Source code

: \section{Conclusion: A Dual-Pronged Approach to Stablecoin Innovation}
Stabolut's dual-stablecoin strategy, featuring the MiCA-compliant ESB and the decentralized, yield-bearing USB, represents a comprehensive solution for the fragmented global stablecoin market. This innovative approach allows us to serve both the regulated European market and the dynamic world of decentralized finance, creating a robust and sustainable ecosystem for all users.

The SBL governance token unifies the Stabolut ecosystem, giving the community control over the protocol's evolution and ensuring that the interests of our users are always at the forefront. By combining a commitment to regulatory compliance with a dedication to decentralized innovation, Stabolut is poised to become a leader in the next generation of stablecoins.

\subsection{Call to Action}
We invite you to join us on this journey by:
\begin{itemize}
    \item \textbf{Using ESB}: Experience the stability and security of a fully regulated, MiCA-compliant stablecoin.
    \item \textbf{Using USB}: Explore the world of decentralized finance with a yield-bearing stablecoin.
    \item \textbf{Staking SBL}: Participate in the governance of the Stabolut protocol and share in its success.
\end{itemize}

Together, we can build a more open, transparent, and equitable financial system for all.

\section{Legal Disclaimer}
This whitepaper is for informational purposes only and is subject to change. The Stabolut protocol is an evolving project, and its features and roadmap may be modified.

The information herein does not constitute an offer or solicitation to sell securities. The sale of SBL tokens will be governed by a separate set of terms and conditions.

==

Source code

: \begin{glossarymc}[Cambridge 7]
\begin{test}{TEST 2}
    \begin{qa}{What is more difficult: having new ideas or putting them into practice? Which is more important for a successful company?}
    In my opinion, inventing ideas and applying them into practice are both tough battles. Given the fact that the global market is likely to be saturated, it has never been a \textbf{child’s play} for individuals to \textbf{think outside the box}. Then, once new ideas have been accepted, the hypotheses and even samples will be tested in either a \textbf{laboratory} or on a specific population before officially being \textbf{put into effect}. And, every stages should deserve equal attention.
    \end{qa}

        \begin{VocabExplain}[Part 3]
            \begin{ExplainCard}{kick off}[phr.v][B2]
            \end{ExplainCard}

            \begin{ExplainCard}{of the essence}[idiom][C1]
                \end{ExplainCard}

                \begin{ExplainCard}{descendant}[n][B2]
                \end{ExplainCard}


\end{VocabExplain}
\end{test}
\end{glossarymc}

» **TASK DIRECTIONS**
In how many lines of the data does the string "more" occur? Answer with the number and nothing else.

» **TASK ANSWER**
2